1. Apathy:
A just don't-give-a-damn attitude on the part of the salesperson
or an impression conveyed to the customer in terms of "Do I look like I
give a damn?". Some people get this way when they get bored with their
jobs and nobody is reminding them that their job priority is to serve their customers.
2.
Brush-Off: Trying to get rid of the customer by either "passing the buck" or brushing-off his or her need
or problem; trying to "slam-dunk" the customer with some standard
procedure that doesn't solve the problem but lets the service person off the
hook for doing anything special.
3.
Coldness: A kind of chilly hostility, curtness, unfriendliness,
inconsiderateness, or impatience with the customer that says, "You're a
nuisance; please go away." It is amazing to find that so many restaurants
carefully select the most moody, depressed, hostile person they can find for
the hostess-cashier job, making sure the customer's first and last moments of
truth are good ones.
4.
Condescension: Treating the customer with a patronizing
attitude, such as many health-care people do. They call the doctor "Doctor
Jones," but they call you by your first name and talk to you like you're
four years old.
5.
Robotism: "Thank-you-have-a-nice-day-NEXT." The fully mechanized
worker puts every customer through the same program with the same standard
motion and slogans, and with no trace of warmth or individuality. A variant of
this is the smiling robot who gives a permanent "star" smile, but you
can tell nobody's home upstairs.
6. Rule
Book: Putting the organizational rules above customer satisfaction,
with no discretion on the part of the service person to make exceptions or use
common sense.

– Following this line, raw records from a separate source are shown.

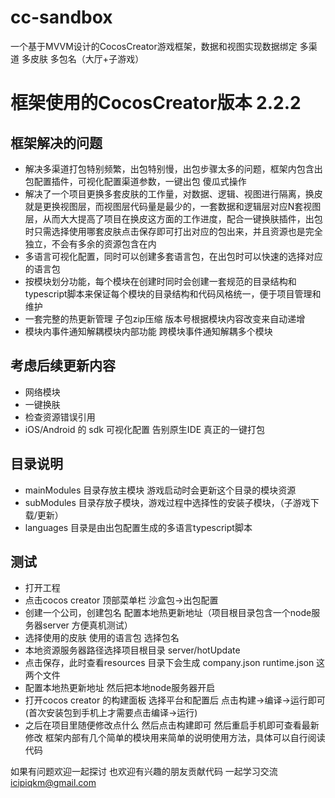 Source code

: # cc-sandbox

一个基于MVVM设计的CocosCreator游戏框架，数据和视图实现数据绑定  多渠道 多皮肤 多包名（大厅+子游戏）

# 框架使用的CocosCreator版本 2.2.2

框架解决的问题
---
* 解决多渠道打包特别频繁，出包特别慢，出包步骤太多的问题，框架内包含出包配置插件，可视化配置渠道参数，一键出包 傻瓜式操作
* 解决了一个项目更换多套皮肤的工作量，对数据、逻辑、视图进行隔离，换皮就是更换视图层，而视图层代码量是最少的，一套数据和逻辑层对应N套视图层，从而大大提高了项目在换皮这方面的工作进度，配合一键换肤插件，出包时只需选择使用哪套皮肤点击保存即可打出对应的包出来，并且资源也是完全独立，不会有多余的资源包含在内
* 多语言可视化配置，同时可以创建多套语言包，在出包时可以快速的选择对应的语言包
* 按模块划分功能，每个模块在创建时同时会创建一套规范的目录结构和typescript脚本来保证每个模块的目录结构和代码风格统一，便于项目管理和维护
* 一套完整的热更新管理 子包zip压缩 版本号根据模块内容改变来自动递增
* 模块内事件通知解耦模块内部功能  跨模块事件通知解耦多个模块

考虑后续更新内容
---
* 网络模块
* 一键换肤
* 检查资源错误引用
* iOS/Android 的 sdk 可视化配置 告别原生IDE 真正的一键打包

目录说明
---
* mainModules 目录存放主模块 游戏启动时会更新这个目录的模块资源
* subModules 目录存放子模块，游戏过程中选择性的安装子模块，（子游戏下载/更新）
* languages 目录是由出包配置生成的多语言typescript脚本

测试
---
* 打开工程
* 点击cocos creator 顶部菜单栏 沙盒包->出包配置
* 创建一个公司，创建包名 配置本地热更新地址（项目根目录包含一个node服务器server 方便真机测试）
* 选择使用的皮肤 使用的语言包 选择包名 
* 本地资源服务器路径选择项目根目录 server/hotUpdate 
* 点击保存，此时查看resources 目录下会生成 company.json runtime.json 这两个文件
* 配置本地热更新地址  然后把本地node服务器开启
* 打开cocos creator 的构建面板 选择平台和配置后 点击构建->编译->运行即可(首次安装包到手机上才需要点击编译->运行)
* 之后在项目里随便修改点什么 然后点击构建即可 然后重启手机即可查看最新修改
框架内部有几个简单的模块用来简单的说明使用方法，具体可以自行阅读代码


如果有问题欢迎一起探讨 也欢迎有兴趣的朋友贡献代码 一起学习交流 icipiqkm@gmail.com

Our banks and government departments are famous for this; they usually do everything possible to
eliminate all traces of human thought and judgement, with the result that no
one is authorized to think. Any customer problem with more than one moving part
confounds their system.
7.
Runaround: "Sorry, you'll have to call (see) so-and-so. We don't handle
that here. "Telkom" people have made this into an art; the one operator tells you to go the the Telkom store, the Telkom store tells you to log a call, the call agent tells you to.... and so the viscous circle continues.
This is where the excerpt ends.